Convalescent plasma versus standard plasma
We are uncertain whether convalescent plasma reduces or increases all-cause mortality at up to day 28 (RR 0.73, 95% CI 0.45 to 1.19; 129 per 1000; 4 RCTs, 484 participants; very low-certainty evidence). We are uncertain whether convalescent plasma reduces or increases the need for invasive mechanical ventilation, or death (RR 5.59, 95% CI 0.29 to 108.38; 311 per 1000; 1 study, 34 participants; very low-certainty evidence) and whether it reduces or increases the risk of serious adverse events (RR 0.80, 95% CI 0.55 to 1.15; 236 per 1000; 3 RCTs, 327 participants; very low-certainty evidence). We did not identify any study reporting other key outcomes.
Convalescent plasma versus human immunoglobulin
Convalescent plasma may have little to no effect on all-cause mortality at up to day 28 (RR 1.07, 95% CI 0.76 to 1.50; 464 per 1000; 1 study, 190 participants; low-certainty evidence). We did not identify any study reporting other key outcomes.
Individuals with a confirmed diagnosis of SARS-CoV-2 infection and mild disease
We identified two RCTs reporting on 536 participants, comparing convalescent plasma to placebo or standard care alone, and two RCTs reporting on 1597 participants with mild disease, comparing convalescent plasma to standard plasma.
Convalescent plasma versus placebo or standard care alone
We are uncertain whether convalescent plasma reduces all-cause mortality at up to day 28 (odds ratio (OR) 0.36, 95% CI 0.09 to 1.46; 8 per 1000; 2 RCTs, 536 participants; very low-certainty evidence). It may have little to no effect on admission to hospital or death within 28 days (RR 1.05, 95% CI 0.60 to 1.84; 117 per 1000; 1 RCT, 376 participants; low-certainty evidence), on time to COVID-19 symptom resolution (hazard ratio (HR) 1.05, 95% CI 0.85 to 1.30; 483 per 1000; 1 RCT, 376 participants; low-certainty evidence), on the risk of grades 3 and 4 adverse events (RR 1.29, 95% CI 0.75 to 2.19; 144 per 1000; 1 RCT, 376 participants; low-certainty evidence) and the risk of serious adverse events (RR 1.14, 95% CI 0.66 to 1.94; 133 per 1000; 1 RCT, 376 participants; low-certainty evidence).

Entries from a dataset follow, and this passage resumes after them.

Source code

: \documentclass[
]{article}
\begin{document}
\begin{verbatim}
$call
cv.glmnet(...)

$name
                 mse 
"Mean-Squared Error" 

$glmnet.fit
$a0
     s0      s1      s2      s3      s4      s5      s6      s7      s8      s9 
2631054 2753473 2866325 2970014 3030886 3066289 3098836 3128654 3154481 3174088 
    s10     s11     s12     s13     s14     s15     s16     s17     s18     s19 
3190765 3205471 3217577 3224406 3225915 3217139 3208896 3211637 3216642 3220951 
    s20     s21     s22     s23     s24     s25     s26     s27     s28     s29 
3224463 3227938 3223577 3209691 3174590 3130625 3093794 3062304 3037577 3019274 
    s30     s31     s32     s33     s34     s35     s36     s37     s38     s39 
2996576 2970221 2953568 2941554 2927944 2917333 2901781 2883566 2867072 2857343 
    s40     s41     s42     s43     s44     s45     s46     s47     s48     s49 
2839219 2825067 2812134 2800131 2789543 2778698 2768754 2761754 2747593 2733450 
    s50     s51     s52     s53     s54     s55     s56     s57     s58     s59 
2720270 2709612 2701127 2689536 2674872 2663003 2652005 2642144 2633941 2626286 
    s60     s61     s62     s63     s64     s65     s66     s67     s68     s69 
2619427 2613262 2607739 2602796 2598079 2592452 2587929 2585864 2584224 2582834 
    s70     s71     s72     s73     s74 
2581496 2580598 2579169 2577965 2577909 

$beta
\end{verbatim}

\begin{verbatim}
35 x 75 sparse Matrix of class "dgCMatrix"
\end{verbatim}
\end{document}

We did not identify any study reporting other key outcomes.
Convalescent plasma versus standard plasma
We are uncertain whether convalescent plasma reduces all-cause mortality at up to day 28 (OR 0.30, 95% CI 0.05 to 1.75; 2 per 1000; 2 RCTs, 1597 participants; very low-certainty evidence). It probably reduces admission to hospital or death within 28 days (RR 0.49, 95% CI 0.31 to 0.75; 36 per 1000; 2 RCTs, 1595 participants; moderate-certainty evidence). Convalescent plasma may have little to no effect on initial symptom resolution at up to day 28 (RR 1.12, 95% CI 0.98 to 1.27; 1 RCT, 416 participants; low-certainty evidence). We did not identify any study reporting other key outcomes.
This is a living systematic review. We search monthly for new evidence and update the review when we identify relevant new evidence.